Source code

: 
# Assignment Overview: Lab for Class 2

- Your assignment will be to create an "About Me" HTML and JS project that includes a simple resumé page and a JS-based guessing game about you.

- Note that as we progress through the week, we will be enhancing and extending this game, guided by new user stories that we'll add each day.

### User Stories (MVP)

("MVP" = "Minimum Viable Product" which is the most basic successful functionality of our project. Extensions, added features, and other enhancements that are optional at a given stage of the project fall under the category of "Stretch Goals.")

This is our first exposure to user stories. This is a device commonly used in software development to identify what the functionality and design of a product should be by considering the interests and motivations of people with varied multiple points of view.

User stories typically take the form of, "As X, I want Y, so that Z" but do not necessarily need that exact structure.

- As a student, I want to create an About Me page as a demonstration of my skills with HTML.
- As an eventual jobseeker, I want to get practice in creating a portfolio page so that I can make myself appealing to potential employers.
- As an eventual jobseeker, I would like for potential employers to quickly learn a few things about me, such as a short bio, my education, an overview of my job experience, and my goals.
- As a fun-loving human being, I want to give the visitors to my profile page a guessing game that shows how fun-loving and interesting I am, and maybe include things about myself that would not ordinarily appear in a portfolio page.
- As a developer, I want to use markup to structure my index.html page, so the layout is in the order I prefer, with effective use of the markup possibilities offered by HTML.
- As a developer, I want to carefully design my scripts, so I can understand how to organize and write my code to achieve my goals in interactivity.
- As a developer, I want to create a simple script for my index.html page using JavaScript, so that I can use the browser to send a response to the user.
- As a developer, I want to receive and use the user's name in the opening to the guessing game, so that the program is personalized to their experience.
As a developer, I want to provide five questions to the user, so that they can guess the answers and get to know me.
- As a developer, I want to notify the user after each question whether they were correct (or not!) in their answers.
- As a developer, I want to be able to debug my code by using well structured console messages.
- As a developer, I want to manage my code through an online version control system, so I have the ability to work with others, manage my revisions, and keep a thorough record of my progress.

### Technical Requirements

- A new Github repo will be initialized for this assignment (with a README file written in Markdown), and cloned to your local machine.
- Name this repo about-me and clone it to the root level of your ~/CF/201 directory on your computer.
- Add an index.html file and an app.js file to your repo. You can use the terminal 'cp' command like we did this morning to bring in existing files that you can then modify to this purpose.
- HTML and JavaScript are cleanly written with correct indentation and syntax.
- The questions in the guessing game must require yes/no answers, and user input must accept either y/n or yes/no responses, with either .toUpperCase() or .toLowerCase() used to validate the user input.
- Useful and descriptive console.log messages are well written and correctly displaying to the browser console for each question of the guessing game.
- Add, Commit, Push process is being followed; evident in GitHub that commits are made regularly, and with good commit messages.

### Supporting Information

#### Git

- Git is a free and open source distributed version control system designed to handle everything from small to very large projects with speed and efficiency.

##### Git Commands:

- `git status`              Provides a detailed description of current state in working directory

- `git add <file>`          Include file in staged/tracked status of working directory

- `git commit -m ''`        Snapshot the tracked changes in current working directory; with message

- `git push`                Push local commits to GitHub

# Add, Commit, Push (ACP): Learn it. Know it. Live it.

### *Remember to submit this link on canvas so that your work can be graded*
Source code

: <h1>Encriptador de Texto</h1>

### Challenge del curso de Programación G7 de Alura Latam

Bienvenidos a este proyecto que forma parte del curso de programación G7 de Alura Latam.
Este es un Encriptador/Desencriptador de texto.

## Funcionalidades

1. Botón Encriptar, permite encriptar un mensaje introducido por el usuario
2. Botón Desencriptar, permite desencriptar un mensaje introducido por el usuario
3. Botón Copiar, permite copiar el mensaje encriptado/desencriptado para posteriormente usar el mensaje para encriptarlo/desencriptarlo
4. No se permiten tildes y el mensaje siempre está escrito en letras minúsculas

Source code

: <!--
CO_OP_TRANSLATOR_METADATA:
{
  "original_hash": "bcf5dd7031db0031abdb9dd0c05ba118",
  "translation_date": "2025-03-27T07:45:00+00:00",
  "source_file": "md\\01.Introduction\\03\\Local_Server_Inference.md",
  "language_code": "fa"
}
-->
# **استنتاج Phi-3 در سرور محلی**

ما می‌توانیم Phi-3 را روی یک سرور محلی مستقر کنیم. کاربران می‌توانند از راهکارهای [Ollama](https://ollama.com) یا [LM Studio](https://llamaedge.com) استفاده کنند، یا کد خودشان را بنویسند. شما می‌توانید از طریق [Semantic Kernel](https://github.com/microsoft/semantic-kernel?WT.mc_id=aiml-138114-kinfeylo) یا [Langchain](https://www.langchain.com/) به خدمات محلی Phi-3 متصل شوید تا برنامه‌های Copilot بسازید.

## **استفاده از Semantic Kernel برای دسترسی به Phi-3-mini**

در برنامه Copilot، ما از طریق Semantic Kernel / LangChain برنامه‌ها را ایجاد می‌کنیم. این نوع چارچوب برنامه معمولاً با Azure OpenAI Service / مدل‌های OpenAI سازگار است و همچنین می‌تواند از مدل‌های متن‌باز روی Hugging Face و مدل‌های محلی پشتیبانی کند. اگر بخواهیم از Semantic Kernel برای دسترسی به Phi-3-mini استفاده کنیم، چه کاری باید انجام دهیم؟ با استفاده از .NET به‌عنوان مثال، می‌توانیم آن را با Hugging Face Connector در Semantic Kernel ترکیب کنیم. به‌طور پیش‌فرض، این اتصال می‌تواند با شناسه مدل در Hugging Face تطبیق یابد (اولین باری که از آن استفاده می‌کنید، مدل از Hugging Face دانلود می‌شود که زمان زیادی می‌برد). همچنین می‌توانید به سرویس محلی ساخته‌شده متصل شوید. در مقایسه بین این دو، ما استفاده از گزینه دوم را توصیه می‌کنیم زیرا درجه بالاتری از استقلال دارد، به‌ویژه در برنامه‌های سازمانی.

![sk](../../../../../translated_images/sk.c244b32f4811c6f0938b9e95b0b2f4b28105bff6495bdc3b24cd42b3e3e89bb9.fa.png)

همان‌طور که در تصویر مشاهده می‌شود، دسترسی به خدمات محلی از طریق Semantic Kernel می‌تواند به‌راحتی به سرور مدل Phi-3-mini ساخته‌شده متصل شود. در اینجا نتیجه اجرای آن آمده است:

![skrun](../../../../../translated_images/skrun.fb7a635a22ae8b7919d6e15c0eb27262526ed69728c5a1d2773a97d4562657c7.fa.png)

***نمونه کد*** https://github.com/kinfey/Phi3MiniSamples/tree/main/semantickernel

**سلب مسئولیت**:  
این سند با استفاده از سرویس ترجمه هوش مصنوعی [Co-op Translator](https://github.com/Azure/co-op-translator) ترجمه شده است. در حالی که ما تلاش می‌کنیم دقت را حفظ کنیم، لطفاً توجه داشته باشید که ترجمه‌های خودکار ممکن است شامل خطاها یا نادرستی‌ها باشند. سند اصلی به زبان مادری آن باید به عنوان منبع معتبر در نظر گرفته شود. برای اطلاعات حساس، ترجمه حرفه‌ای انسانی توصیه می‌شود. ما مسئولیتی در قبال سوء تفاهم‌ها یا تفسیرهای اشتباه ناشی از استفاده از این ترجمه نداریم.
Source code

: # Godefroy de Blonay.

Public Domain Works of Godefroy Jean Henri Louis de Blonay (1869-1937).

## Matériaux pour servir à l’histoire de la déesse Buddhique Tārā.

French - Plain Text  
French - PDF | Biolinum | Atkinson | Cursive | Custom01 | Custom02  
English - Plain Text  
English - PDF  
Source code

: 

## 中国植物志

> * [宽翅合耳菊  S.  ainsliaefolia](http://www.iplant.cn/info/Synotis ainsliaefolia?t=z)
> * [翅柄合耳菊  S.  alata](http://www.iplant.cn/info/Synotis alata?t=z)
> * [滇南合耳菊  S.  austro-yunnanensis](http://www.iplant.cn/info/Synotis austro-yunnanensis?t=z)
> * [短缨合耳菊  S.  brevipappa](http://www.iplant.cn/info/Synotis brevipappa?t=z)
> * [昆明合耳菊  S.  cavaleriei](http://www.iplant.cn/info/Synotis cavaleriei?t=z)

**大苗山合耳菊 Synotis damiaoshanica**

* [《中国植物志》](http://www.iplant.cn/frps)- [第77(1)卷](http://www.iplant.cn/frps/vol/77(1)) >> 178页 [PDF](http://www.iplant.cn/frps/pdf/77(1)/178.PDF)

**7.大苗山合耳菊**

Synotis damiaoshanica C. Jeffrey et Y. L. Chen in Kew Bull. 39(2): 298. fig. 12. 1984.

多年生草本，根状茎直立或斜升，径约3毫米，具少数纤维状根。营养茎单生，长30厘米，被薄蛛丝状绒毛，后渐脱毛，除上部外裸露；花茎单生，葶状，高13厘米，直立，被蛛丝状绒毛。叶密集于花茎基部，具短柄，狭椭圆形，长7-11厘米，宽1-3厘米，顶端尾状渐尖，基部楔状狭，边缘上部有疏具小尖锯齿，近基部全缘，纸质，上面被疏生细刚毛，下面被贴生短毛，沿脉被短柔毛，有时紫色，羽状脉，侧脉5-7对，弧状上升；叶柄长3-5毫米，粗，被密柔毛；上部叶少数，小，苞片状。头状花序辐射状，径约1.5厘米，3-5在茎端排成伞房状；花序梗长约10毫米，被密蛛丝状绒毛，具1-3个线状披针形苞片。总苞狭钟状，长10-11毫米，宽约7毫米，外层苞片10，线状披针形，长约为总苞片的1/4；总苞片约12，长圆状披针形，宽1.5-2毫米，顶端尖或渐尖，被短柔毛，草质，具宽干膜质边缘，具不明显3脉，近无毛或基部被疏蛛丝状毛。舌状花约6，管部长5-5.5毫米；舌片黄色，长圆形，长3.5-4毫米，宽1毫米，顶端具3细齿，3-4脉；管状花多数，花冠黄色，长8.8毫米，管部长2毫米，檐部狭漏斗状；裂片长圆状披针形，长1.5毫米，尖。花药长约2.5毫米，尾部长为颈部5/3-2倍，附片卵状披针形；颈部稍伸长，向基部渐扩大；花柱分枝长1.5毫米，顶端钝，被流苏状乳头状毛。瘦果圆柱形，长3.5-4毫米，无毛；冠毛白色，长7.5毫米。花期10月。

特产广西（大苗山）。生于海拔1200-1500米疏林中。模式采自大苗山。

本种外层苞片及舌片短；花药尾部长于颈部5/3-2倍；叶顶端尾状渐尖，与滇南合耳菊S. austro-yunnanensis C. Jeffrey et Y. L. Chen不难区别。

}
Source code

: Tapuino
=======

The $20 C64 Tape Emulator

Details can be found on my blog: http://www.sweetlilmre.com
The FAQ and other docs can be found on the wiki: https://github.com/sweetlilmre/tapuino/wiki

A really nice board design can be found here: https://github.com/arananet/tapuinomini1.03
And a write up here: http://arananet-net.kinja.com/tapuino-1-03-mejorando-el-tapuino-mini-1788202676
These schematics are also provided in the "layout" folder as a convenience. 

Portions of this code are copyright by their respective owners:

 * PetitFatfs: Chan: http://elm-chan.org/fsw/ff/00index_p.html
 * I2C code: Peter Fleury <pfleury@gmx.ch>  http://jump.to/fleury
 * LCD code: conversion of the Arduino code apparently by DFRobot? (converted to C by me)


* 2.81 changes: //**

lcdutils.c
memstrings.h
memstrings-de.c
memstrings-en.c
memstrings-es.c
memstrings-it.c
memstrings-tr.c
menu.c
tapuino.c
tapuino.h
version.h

## [Instructions for the task]
Go line by line through the data above and count those holding "that"; report the number alone.

## [Task solution]
12